Saved data entries:
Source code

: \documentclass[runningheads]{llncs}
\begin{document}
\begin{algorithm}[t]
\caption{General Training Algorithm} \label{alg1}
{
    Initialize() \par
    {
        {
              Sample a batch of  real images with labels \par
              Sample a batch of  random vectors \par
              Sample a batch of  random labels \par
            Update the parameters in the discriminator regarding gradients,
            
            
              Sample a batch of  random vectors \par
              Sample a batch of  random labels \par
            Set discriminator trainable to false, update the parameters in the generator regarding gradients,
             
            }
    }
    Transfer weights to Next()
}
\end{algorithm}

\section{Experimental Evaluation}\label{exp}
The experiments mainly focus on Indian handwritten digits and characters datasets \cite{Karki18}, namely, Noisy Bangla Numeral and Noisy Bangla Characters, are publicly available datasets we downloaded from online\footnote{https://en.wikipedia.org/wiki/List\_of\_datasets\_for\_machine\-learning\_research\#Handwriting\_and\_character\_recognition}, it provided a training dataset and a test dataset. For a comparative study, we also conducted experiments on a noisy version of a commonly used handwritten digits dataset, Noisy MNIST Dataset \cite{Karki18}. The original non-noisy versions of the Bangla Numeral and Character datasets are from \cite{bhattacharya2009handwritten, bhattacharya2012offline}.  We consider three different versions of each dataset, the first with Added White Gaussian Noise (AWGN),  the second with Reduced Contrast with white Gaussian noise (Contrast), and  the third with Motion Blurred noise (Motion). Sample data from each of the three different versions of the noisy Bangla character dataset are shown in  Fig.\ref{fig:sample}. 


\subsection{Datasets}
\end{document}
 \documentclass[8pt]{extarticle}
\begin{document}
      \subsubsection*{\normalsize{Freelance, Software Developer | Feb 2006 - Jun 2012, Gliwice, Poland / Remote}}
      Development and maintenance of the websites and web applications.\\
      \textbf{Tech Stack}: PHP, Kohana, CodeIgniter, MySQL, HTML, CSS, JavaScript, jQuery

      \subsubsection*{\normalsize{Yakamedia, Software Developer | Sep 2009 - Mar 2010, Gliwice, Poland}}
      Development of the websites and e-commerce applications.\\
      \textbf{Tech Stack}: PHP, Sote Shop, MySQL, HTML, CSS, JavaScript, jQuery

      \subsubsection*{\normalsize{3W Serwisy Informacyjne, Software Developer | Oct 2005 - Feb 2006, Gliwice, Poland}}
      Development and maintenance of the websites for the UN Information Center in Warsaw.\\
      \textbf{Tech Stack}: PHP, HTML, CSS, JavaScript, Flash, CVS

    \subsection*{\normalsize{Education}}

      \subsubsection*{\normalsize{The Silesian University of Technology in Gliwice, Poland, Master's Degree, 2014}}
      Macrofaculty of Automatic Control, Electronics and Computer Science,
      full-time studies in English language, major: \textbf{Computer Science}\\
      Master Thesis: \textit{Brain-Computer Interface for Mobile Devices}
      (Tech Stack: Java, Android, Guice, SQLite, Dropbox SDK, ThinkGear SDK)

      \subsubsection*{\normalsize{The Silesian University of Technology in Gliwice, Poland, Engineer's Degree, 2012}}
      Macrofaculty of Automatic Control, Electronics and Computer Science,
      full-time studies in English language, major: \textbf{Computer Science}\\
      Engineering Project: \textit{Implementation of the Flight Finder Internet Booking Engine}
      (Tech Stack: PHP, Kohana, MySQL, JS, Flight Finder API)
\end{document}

About this task: Whatever appears in the data above must be copied word for word.

Solution to the problem:
Source code

: \documentclass[runningheads]{llncs}
\begin{document}
\begin{algorithm}[t]
\caption{General Training Algorithm} \label{alg1}
{
    Initialize() \par
    {
        {
              Sample a batch of  real images with labels \par
              Sample a batch of  random vectors \par
              Sample a batch of  random labels \par
            Update the parameters in the discriminator regarding gradients,
            
            
              Sample a batch of  random vectors \par
              Sample a batch of  random labels \par
            Set discriminator trainable to false, update the parameters in the generator regarding gradients,
             
            }
    }
    Transfer weights to Next()
}
\end{algorithm}

\section{Experimental Evaluation}\label{exp}
The experiments mainly focus on Indian handwritten digits and characters datasets \cite{Karki18}, namely, Noisy Bangla Numeral and Noisy Bangla Characters, are publicly available datasets we downloaded from online\footnote{https://en.wikipedia.org/wiki/List\_of\_datasets\_for\_machine\-learning\_research\#Handwriting\_and\_character\_recognition}, it provided a training dataset and a test dataset. For a comparative study, we also conducted experiments on a noisy version of a commonly used handwritten digits dataset, Noisy MNIST Dataset \cite{Karki18}. The original non-noisy versions of the Bangla Numeral and Character datasets are from \cite{bhattacharya2009handwritten, bhattacharya2012offline}.  We consider three different versions of each dataset, the first with Added White Gaussian Noise (AWGN),  the second with Reduced Contrast with white Gaussian noise (Contrast), and  the third with Motion Blurred noise (Motion). Sample data from each of the three different versions of the noisy Bangla character dataset are shown in  Fig.\ref{fig:sample}. 


\subsection{Datasets}
\end{document}
 \documentclass[8pt]{extarticle}
\begin{document}
      \subsubsection*{\normalsize{Freelance, Software Developer | Feb 2006 - Jun 2012, Gliwice, Poland / Remote}}
      Development and maintenance of the websites and web applications.\\
      \textbf{Tech Stack}: PHP, Kohana, CodeIgniter, MySQL, HTML, CSS, JavaScript, jQuery

      \subsubsection*{\normalsize{Yakamedia, Software Developer | Sep 2009 - Mar 2010, Gliwice, Poland}}
      Development of the websites and e-commerce applications.\\
      \textbf{Tech Stack}: PHP, Sote Shop, MySQL, HTML, CSS, JavaScript, jQuery

      \subsubsection*{\normalsize{3W Serwisy Informacyjne, Software Developer | Oct 2005 - Feb 2006, Gliwice, Poland}}
      Development and maintenance of the websites for the UN Information Center in Warsaw.\\
      \textbf{Tech Stack}: PHP, HTML, CSS, JavaScript, Flash, CVS

    \subsection*{\normalsize{Education}}

      \subsubsection*{\normalsize{The Silesian University of Technology in Gliwice, Poland, Master's Degree, 2014}}
      Macrofaculty of Automatic Control, Electronics and Computer Science,
      full-time studies in English language, major: \textbf{Computer Science}\\
      Master Thesis: \textit{Brain-Computer Interface for Mobile Devices}
      (Tech Stack: Java, Android, Guice, SQLite, Dropbox SDK, ThinkGear SDK)

      \subsubsection*{\normalsize{The Silesian University of Technology in Gliwice, Poland, Engineer's Degree, 2012}}
      Macrofaculty of Automatic Control, Electronics and Computer Science,
      full-time studies in English language, major: \textbf{Computer Science}\\
      Engineering Project: \textit{Implementation of the Flight Finder Internet Booking Engine}
      (Tech Stack: PHP, Kohana, MySQL, JS, Flight Finder API)
\end{document}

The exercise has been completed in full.